Mountain lion lounging in a cottonwood tree during the heat of the day.

Developers often pick an algorithm for its speed, but sometimes it makes more sense to dynamically pick an algorithm based upon the resources available at a particular moment. For example– the “Update All” feature for installing available updates for applications on Android Lollipop devices. “Update All” will download and unpack available updates one after the other, without waiting for the first update it unpacked to be installed. This parallel work queue approach makes sense from a time-saving perspective . . . until you try doing it on a phone with only 400-500 MB of storage space.

When storage space is limited, the processes of downloading the next update and unpacking the last downloaded update rapidly fill up the storage, usually faster than the installing process can use and dispatch the files. Suddenly, you have multiple update error messages in your notifications due to “insufficient space.”

Now, our annoyed Android user has a choice:

  1. Clear their cached data in “Settings -> Storage” and hope this frees up enough space for the “Update All” feature to work properly.
  2. Update each Android app one at a time.

But what if the “Update All” process checked the available storage space before it started downloading updates, and based upon a particular threshold, decided between downloading all the available updates in rapid succession or downloading the first available update and waiting for it to be updated and purged before proceeding with the next download?

The idea of a “situationally aware algorithm” is not new. We can dynamically apply different sorting algorithms to data by determining the size of the dataset beforehand. We can determine how much free space remains in storage on an Android device by using the getFreeSpace() method. We have the means to inspect the resources available to us before we decide to tackle a particular problem, and yet more often than not we plunge ahead with a predetermined “one size fits all” approach.

I blame satisficing. I’m also guilty of it.

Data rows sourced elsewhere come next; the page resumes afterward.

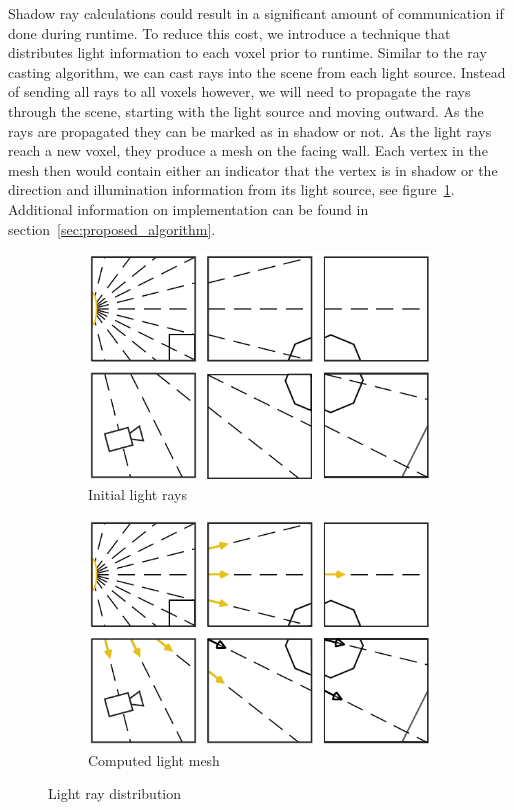 Shadow ray calculations could result in a significant amount of communication if
done during runtime.  To reduce this cost, we introduce a technique that 
distributes light information to each voxel prior to runtime.  Similar to the 
ray casting algorithm, we can cast rays into the scene from each light source.  
Instead of sending all rays to all voxels however, we will need to propagate the
rays through the scene, starting with the light source and moving outward.  As
the rays are propagated they can be marked as in shadow or not.  As the light
rays reach a new voxel, they produce a mesh on the facing wall.  Each vertex in
the mesh then would contain either an indicator that the vertex is in shadow or
the direction and illumination information from its light source, see 
figure~\ref{fig:light-distribution}.  Additional information on 
implementation can be found in section~\ref{sec:proposed_algorithm}.

\begin{figure}[!htb]
\centering
\begin{subfigure}{0.49\textwidth}
 \centering
  \includegraphics[width=.98\columnwidth]{drawings/Lights1.pdf}
  \caption{Initial light rays}
\end{subfigure}
\begin{subfigure}{0.49\textwidth}
 \centering
  \includegraphics[width=.98\columnwidth]{drawings/Lights2.pdf}
  \caption{Computed light mesh}
\end{subfigure}
\caption{Light ray distribution}
\label{fig:light-distribution}
\end{figure}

When I walk in the woods in my neighborhood, I never look up to see if a mountain lion might be perched on a limb I’m about to pass under. Mountain lions are a non-issue for me, and walking beneath tree branches is an experience which I take for granted will be uneventful.

Until, of course, it isn’t. 😉

Similarly, if we apply an algorithm for sorting large datasets to a smaller dataset, it will still give you results. It’s only when we come across a dataset which completely breaks the algorithm and get no results back (e.g. the dataset is so large it consumes all available RAM) we begin to question if the currently implemented approach to the problem is the correct one.

On the bright side, I think the adoption of practices like User Stories and Test Driven Development– particularly in team approaches where the stories, tests and code are written by different people– is gradually pushing development beyond the satisficing “just make it work” mentality into a more nuanced, situationally aware paradigm.

In the meantime, the best we can do is keep learning our craft, be patient with the status quo, and . . . start checking tree branches for mountain lions before we walk under them.